Strange truths and cunning lies

Here’s a little game I’ve been using to pass the time. I have a list of wacky sounding facts that are either true or false. Here’s a couple of my favourites, only four of which are true. See how you go:

 

A) The shortest commercial flight in the world lasts just 57 seconds.

 

B) There is twice as much fresh water in Brazil than in the rest of the world combined

 

C) The gold in Tutankhamun’s tomb had been stolen from the tombs of other pharaohs

 

D) The toy Barbie's full name is Barbara Millicent Roberts.

 

E) Cleopatra only ate the parts of animals that she believed could regrow. Her diet consisted of lizard tales, crocodile liver, and the cartilage from feathers

 

F) Cotton candy was invented by a dentist.

 

G) In Saudi Arabia, it is illegal to plant a field in August

 

H) Sun Tzu’s ‘The Art of War’ is a sequel. The first book is lost forever

 

I) China used more cement in three years — between 2011 and 2013 — than the US did in the entire 20th century.

 

All done? Finished it?

I’m sure you’re wondering where the answers are. Well I didn’t want to make it too obvious to find them. I thought you might accidentally glance over them so I cleverly (I’m hoping cleverly) hid them in the text. That’s right, the big twist is that you’ve actually already been given the answers. Just in case you want to try and figure out how I’ll only reveal where they are in the next paragraph.

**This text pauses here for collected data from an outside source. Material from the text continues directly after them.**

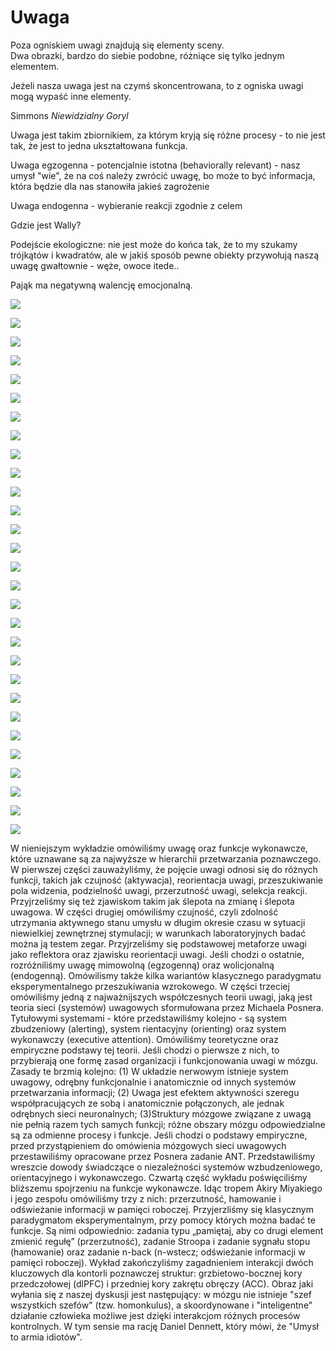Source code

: # Uwaga

Poza ogniskiem uwagi znajdują się elementy sceny.  
Dwa obrazki, bardzo do siebie podobne, różniące się tylko jednym elementem.

Jeżeli nasza uwaga jest na czymś skoncentrowana, to z ogniska uwagi mogą wypaść inne elementy.

Simmons _Niewidzialny Goryl_

Uwaga jest takim zbiornikiem, za którym kryją się różne procesy - to nie jest tak, że jest to jedna ukształtowana funkcja.

Uwaga egzogenna - potencjalnie istotna \(behaviorally relevant\) - nasz umysł "wie", że na coś należy zwrócić uwagę, bo może to być informacja, która będzie dla nas stanowiła jakieś zagrożenie

Uwaga endogenna - wybieranie reakcji zgodnie z celem

Gdzie jest Wally?

Podejście ekologiczne: nie jest może do końca tak, że to my szukamy trójkątów i kwadratów, ale w jakiś sposób pewne obiekty przywołują naszą uwagę gwałtownie - węże, owoce itede..

Pająk ma negatywną walencję emocjonalną.

![](../.gitbook/assets/zrzut-ekranu-2020-03-18-o-19.08.44.png)

![](../.gitbook/assets/zrzut-ekranu-2020-03-18-o-19.11.47.png)

![](../.gitbook/assets/zrzut-ekranu-2020-03-18-o-19.12.12.png)

![](../.gitbook/assets/zrzut-ekranu-2020-03-18-o-19.12.58.png)

![](../.gitbook/assets/zrzut-ekranu-2020-03-18-o-19.15.04.png)

![](../.gitbook/assets/zrzut-ekranu-2020-03-18-o-19.15.34%20%282%29.png)

![](../.gitbook/assets/zrzut-ekranu-2020-03-18-o-19.18.18.png)

![](../.gitbook/assets/zrzut-ekranu-2020-03-18-o-19.18.41.png)

![](../.gitbook/assets/zrzut-ekranu-2020-03-18-o-19.18.56.png)

![](../.gitbook/assets/zrzut-ekranu-2020-03-18-o-19.22.48.png)

![](../.gitbook/assets/zrzut-ekranu-2020-03-18-o-19.32.34.png)

![](../.gitbook/assets/zrzut-ekranu-2020-03-18-o-19.32.50.png)

![](../.gitbook/assets/zrzut-ekranu-2020-03-18-o-19.33.33.png)

![](../.gitbook/assets/zrzut-ekranu-2020-03-18-o-19.35.36.png)

![](../.gitbook/assets/zrzut-ekranu-2020-03-18-o-19.37.53.png)

![](../.gitbook/assets/zrzut-ekranu-2020-03-18-o-19.39.17.png)

![](../.gitbook/assets/zrzut-ekranu-2020-03-18-o-19.39.34.png)

![](../.gitbook/assets/zrzut-ekranu-2020-03-18-o-19.39.59.png)

![](../.gitbook/assets/zrzut-ekranu-2020-03-18-o-19.43.36.png)

![](../.gitbook/assets/zrzut-ekranu-2020-03-18-o-19.45.04.png)

![](../.gitbook/assets/zrzut-ekranu-2020-03-18-o-19.46.01.png)

![](../.gitbook/assets/zrzut-ekranu-2020-03-18-o-19.46.13.png)

![](../.gitbook/assets/zrzut-ekranu-2020-03-18-o-19.46.38.png)

![](../.gitbook/assets/zrzut-ekranu-2020-03-18-o-19.47.41.png)

![](../.gitbook/assets/zrzut-ekranu-2020-03-18-o-19.48.35.png)

![](../.gitbook/assets/zrzut-ekranu-2020-03-18-o-19.49.09.png)

![](../.gitbook/assets/zrzut-ekranu-2020-03-18-o-19.50.15.png)

![](../.gitbook/assets/zrzut-ekranu-2020-03-18-o-19.50.59.png)

![](../.gitbook/assets/zrzut-ekranu-2020-03-18-o-19.52.26.png)

W nieniejszym wykładzie omówiliśmy uwagę oraz funkcje wykonawcze, które uznawane są za najwyższe w hierarchii przetwarzania poznawczego. W pierwszej części zauważyliśmy, że pojęcie uwagi odnosi się do różnych funkcji, takich jak czujność \(aktywacja\), reorientacja uwagi, przeszukiwanie pola widzenia, podzielność uwagi, przerzutność uwagi, selekcja reakcji. Przyjrzeliśmy się też zjawiskom takim jak ślepota na zmianę i ślepota uwagowa. W części drugiej omówiliśmy czujność, czyli zdolność utrzymania aktywnego stanu umysłu w długim okresie czasu w sytuacji niewielkiej zewnętrznej stymulacji; w warunkach laboratoryjnych badać można ją testem zegar. Przyjrzeliśmy się podstawowej metaforze uwagi jako reflektora oraz zjawisku reorientacji uwagi. Jeśli chodzi o ostatnie, rozróżniliśmy uwagę mimowolną \(egzogenną\) oraz wolicjonalną \(endogenną\). Omówilismy także kilka wariantów klasycznego paradygmatu eksperymentalnego przeszukiwania wzrokowego. W części trzeciej omówiliśmy jedną z najważnijszych współczesnych teorii uwagi, jaką jest teoria sieci \(systemów\) uwagowych sformułowana przez Michaela Posnera. Tytułowymi systemami - które przedstawiliśmy kolejno - są system zbudzeniowy \(alerting\), system rientacyjny \(orienting\) oraz system wykonawczy \(executive attention\). Omówiliśmy teoretyczne oraz empiryczne podstawy tej teorii. Jeśli chodzi o pierwsze z nich, to przybierają one formę zasad organizacji i funkcjonowania uwagi w mózgu. Zasady te brzmią kolejno: \(1\) W układzie nerwowym istnieje system uwagowy, odrębny funkcjonalnie i anatomicznie od innych systemów przetwarzania informacji; \(2\) Uwaga jest efektem aktywności szeregu współpracujących ze sobą i anatomicznie połączonych, ale jednak odrębnych sieci neuronalnych; \(3\)Struktury mózgowe związane z uwagą nie pełnią razem tych samych funkcji; różne obszary mózgu odpowiedzialne są za odmienne procesy i funkcje. Jeśli chodzi o podstawy empiryczne, przed przystąpieniem do omówienia mózgowych sieci uwagowych przestawiliśmy opracowane przez Posnera zadanie ANT. Przedstawiliśmy wreszcie dowody świadczące o niezależności systemów wzbudzeniowego, orientacyjnego i wykonawczego. Czwartą część wykładu poświęciliśmy bliższemu spojrzeniu na funkcje wykonawcze. Idąc tropem Akiry Miyakiego i jego zespołu omówiliśmy trzy z nich: przerzutność, hamowanie i odświeżanie informacji w pamięci roboczej. Przyjerzliśmy się klasycznym paradygmatom eksperymentalnym, przy pomocy których można badać te funkcje. Są nimi odpowiednio: zadania typu „pamiętaj, aby co drugi element zmienić regułę” \(przerzutność\), zadanie Stroopa i zadanie sygnału stopu \(hamowanie\) oraz zadanie n-back \(n-wstecz; odświeżanie informacji w pamięci roboczej\). Wykład zakończyliśmy zagadnieniem interakcji dwóch kluczowych dla kontorli poznawczej struktur: grzbietowo-bocznej kory przedczołowej \(dlPFC\) i przedniej kory zakrętu obręczy \(ACC\). Obraz jaki wyłania się z naszej dyskusji jest następujący: w mózgu nie istnieje "szef wszystkich szefów" \(tzw. homonkulus\), a skoordynowane i "inteligentne" działanie człowieka możliwe jest dzięki interakcjom różnych procesów kontrolnych. W tym sensie ma rację Daniel Dennett, który mówi, że "Umysł to armia idiotów".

There’s three ways you can find out the answers based solely on what you’ve already read. (Look, these hyperlinks didn't used to be obvious  before putting them on this website) The capital letters of those rhetorical questions asking if you were finished actually correspond with the true statements. I also put some hyperlinks in the first sentence of this paragraph, so if you click the letter “answers” you’ll get the source for statement A. Also, the true statements are the only ones with full stops at the end.

I like this game cause it’s helped me think a little bit more about discerning what I read and critically assessing it. This is an important thing to do in the age of information. I've found that sometimes it’s the most unbelievable things that end up being true.